Evernote: 'A tool for lazy slobs' (Invites!)
Now this is a pitch I can relate to. I was talking to Phil Libin, the new CEO of Evernote, and he was selling me on the new Web-based version of the note-taking app his company makes. Libin was giving me the big picture: Evernote is "an extension of memory." It's an "external brain." But, he says, his company realizes that most people don't want to tag, categorize, annotate, or otherwise file their notes. They just want to jam information into a bin and be able to find it later. "I'm happy with the lazy slob market," he said.
We have invitations to the Evernote 3.0 private beta. Read to the end...
The previous version of Evernote (which I used for about two years, before switching to OneNote), was very good at recording a "river of notes." Whatever you typed into the Evernote desktop app you could then easily find again. There was also a Web service, but using it cost extra.
The new Evernote, version 3, is a free suite of tools that let you access one synchronized database of notes from a desktop (PC or Mac), the Evernote Web site, directly off a USB stick, or from a mobile device. You can also dump data into it from e-mail. In other words, there are now more ways to dump your notes into the system, and more places from which you can get them out. (The product can't yet use RSS feeds as input, but this may be added.)
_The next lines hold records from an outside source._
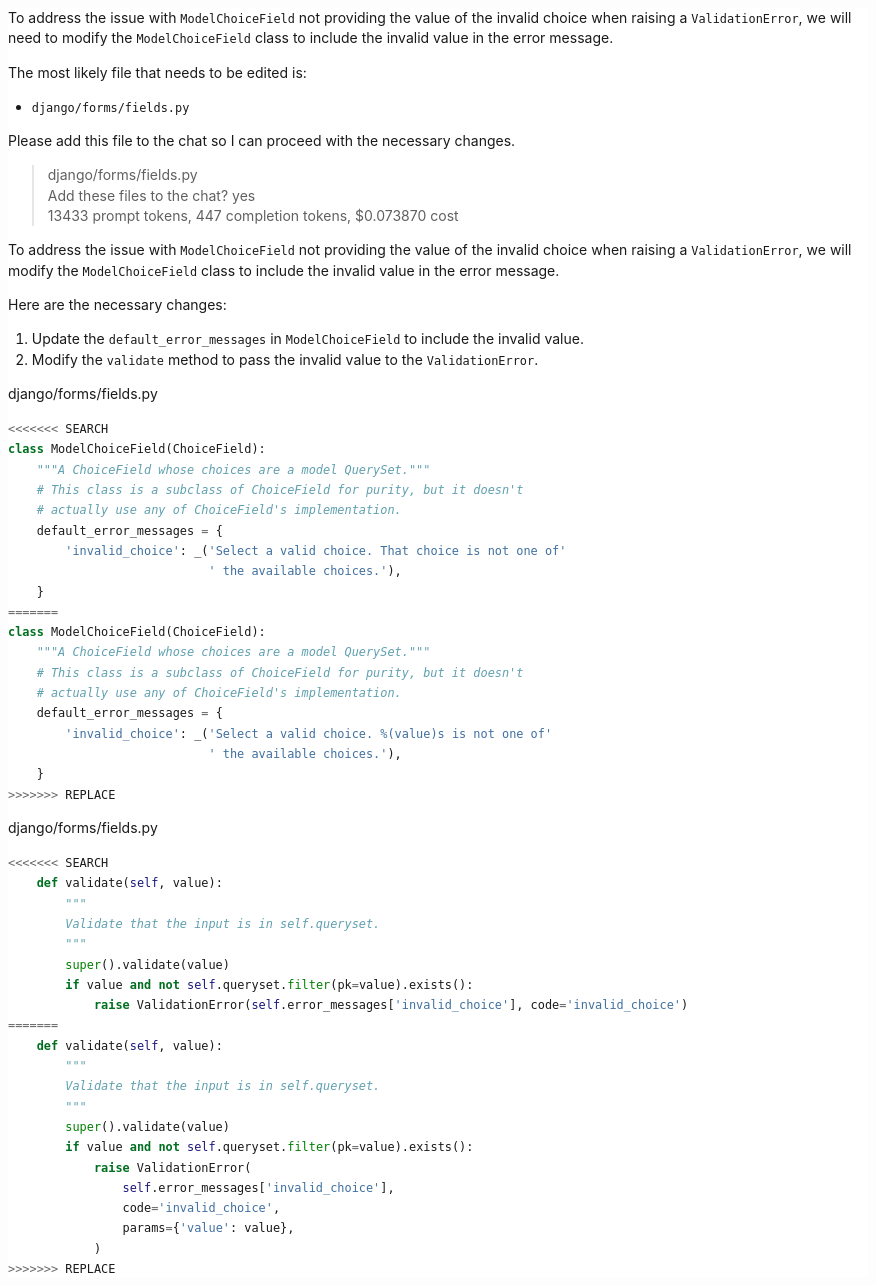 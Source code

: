 To address the issue with `ModelChoiceField` not providing the value of the invalid choice when raising a `ValidationError`, we will need to modify the `ModelChoiceField` class to include the invalid value in the error message.

The most likely file that needs to be edited is:
- `django/forms/fields.py`

Please add this file to the chat so I can proceed with the necessary changes.

> django/forms/fields.py  
> Add these files to the chat? yes  
> 13433 prompt tokens, 447 completion tokens, $0.073870 cost  

To address the issue with `ModelChoiceField` not providing the value of the invalid choice when raising a `ValidationError`, we will modify the `ModelChoiceField` class to include the invalid value in the error message.

Here are the necessary changes:

1. Update the `default_error_messages` in `ModelChoiceField` to include the invalid value.
2. Modify the `validate` method to pass the invalid value to the `ValidationError`.

django/forms/fields.py
```python
<<<<<<< SEARCH
class ModelChoiceField(ChoiceField):
    """A ChoiceField whose choices are a model QuerySet."""
    # This class is a subclass of ChoiceField for purity, but it doesn't
    # actually use any of ChoiceField's implementation.
    default_error_messages = {
        'invalid_choice': _('Select a valid choice. That choice is not one of'
                            ' the available choices.'),
    }
=======
class ModelChoiceField(ChoiceField):
    """A ChoiceField whose choices are a model QuerySet."""
    # This class is a subclass of ChoiceField for purity, but it doesn't
    # actually use any of ChoiceField's implementation.
    default_error_messages = {
        'invalid_choice': _('Select a valid choice. %(value)s is not one of'
                            ' the available choices.'),
    }
>>>>>>> REPLACE
```

django/forms/fields.py
```python
<<<<<<< SEARCH
    def validate(self, value):
        """
        Validate that the input is in self.queryset.
        """
        super().validate(value)
        if value and not self.queryset.filter(pk=value).exists():
            raise ValidationError(self.error_messages['invalid_choice'], code='invalid_choice')
=======
    def validate(self, value):
        """
        Validate that the input is in self.queryset.
        """
        super().validate(value)
        if value and not self.queryset.filter(pk=value).exists():
            raise ValidationError(
                self.error_messages['invalid_choice'],
                code='invalid_choice',
                params={'value': value},
            )
>>>>>>> REPLACE
```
The app is still a great tool for recording text notes, either typed or written (on a tablet PC). Plus, you can clip text and graphics from Web sites or e-mails (there's a clipper tool that makes it easy). Finding what you've entered later is also easy, thanks to search that works as you type and good ways to narrow down your results by date (and eventually location) or by tag. That is, if you bother to use tags; if you don't, you still have the service's strong search tools.
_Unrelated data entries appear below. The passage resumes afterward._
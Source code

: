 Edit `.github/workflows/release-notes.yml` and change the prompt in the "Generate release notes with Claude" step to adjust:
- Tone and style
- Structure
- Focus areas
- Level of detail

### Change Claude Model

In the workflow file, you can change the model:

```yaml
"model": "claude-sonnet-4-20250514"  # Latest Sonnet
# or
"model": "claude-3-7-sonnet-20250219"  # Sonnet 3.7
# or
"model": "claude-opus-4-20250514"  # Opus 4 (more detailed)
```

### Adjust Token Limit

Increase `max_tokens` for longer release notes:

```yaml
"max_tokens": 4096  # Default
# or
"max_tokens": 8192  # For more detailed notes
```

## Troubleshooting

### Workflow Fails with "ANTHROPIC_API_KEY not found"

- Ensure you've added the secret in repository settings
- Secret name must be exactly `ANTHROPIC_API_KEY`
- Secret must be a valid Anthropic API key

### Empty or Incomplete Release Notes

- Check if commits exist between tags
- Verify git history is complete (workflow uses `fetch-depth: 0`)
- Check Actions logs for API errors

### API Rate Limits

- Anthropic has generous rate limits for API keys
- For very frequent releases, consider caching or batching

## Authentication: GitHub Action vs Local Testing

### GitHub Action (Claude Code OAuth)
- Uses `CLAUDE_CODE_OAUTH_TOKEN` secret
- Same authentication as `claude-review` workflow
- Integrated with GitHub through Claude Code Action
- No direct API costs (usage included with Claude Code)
What's really cool, though, is Evernote's affinity for visual notes. The mobile app lets you snap camera phone pictures and send them directly to Evernote. Or you can drag pictures from your computer into the desktop app. On a Mac, there's a fast way to grab snaps from your Webcam. Everything then gets synched up to the server, which then does text extraction on your photos, dumping the keywords into your search index so you can find things later. (Pro tip: When you take pictures of people you want to remember at a conference, be sure to get their name badges in the shot. Instant people find.)